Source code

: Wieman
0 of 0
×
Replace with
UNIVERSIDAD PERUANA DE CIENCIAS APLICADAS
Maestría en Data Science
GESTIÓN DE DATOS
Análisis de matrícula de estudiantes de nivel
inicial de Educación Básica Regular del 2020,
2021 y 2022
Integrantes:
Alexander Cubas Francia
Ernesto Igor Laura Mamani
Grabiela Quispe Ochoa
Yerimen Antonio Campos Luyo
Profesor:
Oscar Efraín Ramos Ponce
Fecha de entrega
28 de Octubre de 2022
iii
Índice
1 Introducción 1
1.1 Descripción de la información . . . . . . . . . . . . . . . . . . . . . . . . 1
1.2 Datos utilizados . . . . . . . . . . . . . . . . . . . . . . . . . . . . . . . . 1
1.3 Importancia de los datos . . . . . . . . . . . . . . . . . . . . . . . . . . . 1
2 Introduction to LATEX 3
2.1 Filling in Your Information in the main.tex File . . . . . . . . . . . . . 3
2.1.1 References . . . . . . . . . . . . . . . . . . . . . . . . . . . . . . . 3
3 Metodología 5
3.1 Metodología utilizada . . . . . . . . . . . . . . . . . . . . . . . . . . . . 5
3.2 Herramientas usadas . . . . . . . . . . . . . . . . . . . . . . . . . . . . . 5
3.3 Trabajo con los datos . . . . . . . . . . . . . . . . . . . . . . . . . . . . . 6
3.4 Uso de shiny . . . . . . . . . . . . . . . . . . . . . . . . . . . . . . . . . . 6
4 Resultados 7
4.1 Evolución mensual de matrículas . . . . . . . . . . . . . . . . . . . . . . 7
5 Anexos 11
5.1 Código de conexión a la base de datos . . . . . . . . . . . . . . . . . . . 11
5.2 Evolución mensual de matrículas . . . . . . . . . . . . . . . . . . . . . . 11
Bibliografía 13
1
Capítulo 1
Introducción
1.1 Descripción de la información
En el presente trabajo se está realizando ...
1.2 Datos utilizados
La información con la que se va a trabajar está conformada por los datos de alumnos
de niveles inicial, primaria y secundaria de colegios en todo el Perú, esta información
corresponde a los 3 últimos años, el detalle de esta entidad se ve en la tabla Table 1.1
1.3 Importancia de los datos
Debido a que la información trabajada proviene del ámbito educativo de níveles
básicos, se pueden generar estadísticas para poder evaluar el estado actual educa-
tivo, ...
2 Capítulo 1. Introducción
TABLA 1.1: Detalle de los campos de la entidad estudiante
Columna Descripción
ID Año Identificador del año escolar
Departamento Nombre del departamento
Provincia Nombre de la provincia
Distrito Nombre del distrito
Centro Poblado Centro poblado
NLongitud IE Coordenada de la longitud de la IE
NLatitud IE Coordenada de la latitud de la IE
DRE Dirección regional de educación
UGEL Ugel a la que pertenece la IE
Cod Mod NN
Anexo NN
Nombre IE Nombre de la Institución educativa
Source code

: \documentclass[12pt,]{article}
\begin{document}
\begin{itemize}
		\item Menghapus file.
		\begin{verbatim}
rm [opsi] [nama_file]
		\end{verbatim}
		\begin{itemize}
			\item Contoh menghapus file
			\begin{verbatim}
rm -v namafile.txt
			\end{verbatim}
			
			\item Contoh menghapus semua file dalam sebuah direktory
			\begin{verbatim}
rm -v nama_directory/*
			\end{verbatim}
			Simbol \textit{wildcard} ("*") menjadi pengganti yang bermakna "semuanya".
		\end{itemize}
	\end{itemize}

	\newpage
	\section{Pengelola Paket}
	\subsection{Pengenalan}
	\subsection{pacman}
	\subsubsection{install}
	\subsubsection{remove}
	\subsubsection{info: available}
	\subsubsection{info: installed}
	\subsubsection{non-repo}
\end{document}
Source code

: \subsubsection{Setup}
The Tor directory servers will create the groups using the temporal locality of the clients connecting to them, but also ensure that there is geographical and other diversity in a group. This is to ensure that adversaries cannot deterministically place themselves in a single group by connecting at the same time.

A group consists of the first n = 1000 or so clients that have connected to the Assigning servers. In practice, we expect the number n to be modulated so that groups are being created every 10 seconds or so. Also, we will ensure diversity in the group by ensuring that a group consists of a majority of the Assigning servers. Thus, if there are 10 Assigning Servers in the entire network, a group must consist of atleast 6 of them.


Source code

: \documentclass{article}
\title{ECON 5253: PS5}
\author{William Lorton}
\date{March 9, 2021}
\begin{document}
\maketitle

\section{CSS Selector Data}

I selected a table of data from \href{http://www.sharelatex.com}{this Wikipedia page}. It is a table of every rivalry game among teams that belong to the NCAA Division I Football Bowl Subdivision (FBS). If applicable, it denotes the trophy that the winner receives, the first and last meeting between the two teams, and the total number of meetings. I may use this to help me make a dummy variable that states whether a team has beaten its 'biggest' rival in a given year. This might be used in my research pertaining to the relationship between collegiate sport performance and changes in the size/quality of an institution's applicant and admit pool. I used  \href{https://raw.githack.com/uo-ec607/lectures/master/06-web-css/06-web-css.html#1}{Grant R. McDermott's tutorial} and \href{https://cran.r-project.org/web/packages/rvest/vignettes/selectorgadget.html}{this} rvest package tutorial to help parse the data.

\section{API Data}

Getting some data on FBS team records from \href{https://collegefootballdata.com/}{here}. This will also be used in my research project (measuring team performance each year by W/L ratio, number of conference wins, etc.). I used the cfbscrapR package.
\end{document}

********

What you will do —
Going through the listing above, tally the lines that contain the word "team" and state the total alone.

Answer area —
2